WACO, TX — Local stage lighting and production companies are wanting answers, after their bids to work Waco's Fourth of July events were denied.
Sources say the city contracted a company outside of Central Texas but city officials would not confirm as of Wednesday, and say they followed the city's standard process for bid selection.
"You know you hear the phrase it takes a village, well it also means you have to support the village as well," says Paul Kocel with Summit Group Events Services.
According to the concert trade publication Pollstar, after a year of shut downs cost the industry more than 30-billion dollars nationally.
"Normally the show season is memorial day to labor day and then you take a break and then you go into the holiday season," says Kocel.
As COVID-19 restrictions are lifted Waco businesses like Summit Group Event Services, Hendrix Productions LLC and L&G Sound put in bids to work stage lighting and sound for upcoming city events like Fourth of July, only to be shot down.
"We're hopeful we get to bid on things in the future we're thankful for the opportunity, I'm disappointed, I would've loved to have that opportunity to work right for our own local city, but I know that we nor any other local company got it," syas Kocel.

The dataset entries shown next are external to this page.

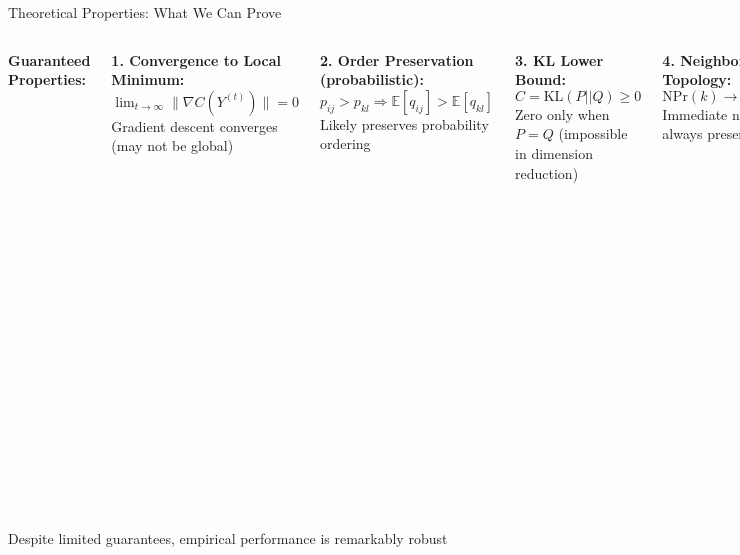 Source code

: \documentclass[aspectratio=169]{beamer}
\begin{document}
\begin{frame}{Theoretical Properties: What We Can Prove}
\begin{columns}
\textbf{Guaranteed Properties:}

\textbf{1. Convergence to Local Minimum:}
$\lim_{t\to\infty} \|\nabla C(Y^{(t)})\| = 0$
Gradient descent converges (may not be global)

\textbf{2. Order Preservation (probabilistic):}
$p_{ij} > p_{kl} \Rightarrow \mathbb{E}[q_{ij}] > \mathbb{E}[q_{kl}]$
Likely preserves probability ordering

\textbf{3. KL Lower Bound:}
$C = \text{KL}(P||Q) \geq 0$
Zero only when $P = Q$ (impossible in dimension reduction)

\textbf{4. Neighborhood Topology:}
$\text{NPr}(k) \to 1 \text{ as } k \to 0$
Immediate neighbors always preserved

\textbf{NOT Guaranteed:}

\begin{itemize}
\item Global optimum (NP-hard)
\item Distance preservation beyond neighborhoods
\item Linear separability maintenance
\item Unique solution (stochastic)
\item Cluster number preservation
\item Convex cluster shapes
\end{itemize}

\vspace{0.3cm}
\end{columns}

\vspace{0.3cm}
\colorbox{green!20}{\parbox{0.95\textwidth}{\centering Despite limited guarantees, empirical performance is remarkably robust}}
\end{frame}
\end{document}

Kocel says while his business isn't the traditional mom and pop shop, It should still be a priority to go local.
Missing out on big events like the Fourth celebration prevents his his industry from recovering.
"The people who typically work this industry and want to work this industry and see the benefits and the money you can make in this industry, they're not jumping on board just yet. They want to see all the work there, then they're going to jump on board," says Kocel.
Kocel says right now they're relying on smaller gigs such as church events and local restaurants and bars like the Back Yard, who says hiring local for live events is their first priority.
"The local guys work harder, they want it right, they're our friends, they're our neighbors, to where the other guys are just doing a job," says Chris Cox, the owner of the Backyard.
Cox says they city may have denied Kocel and other local bids if they're on the proper contract list, or because of equipment or cost.
Kocel says going local is priceless.
"That might not be the cheapest cup of coffee, or that might not be the cheapest burger, but it's local and we want to support local businesses. I think they should lead the way and lead by example as well."
Kocel and others hope the city can implement future guidelines to prioritize local companies for live-events before exploring other options.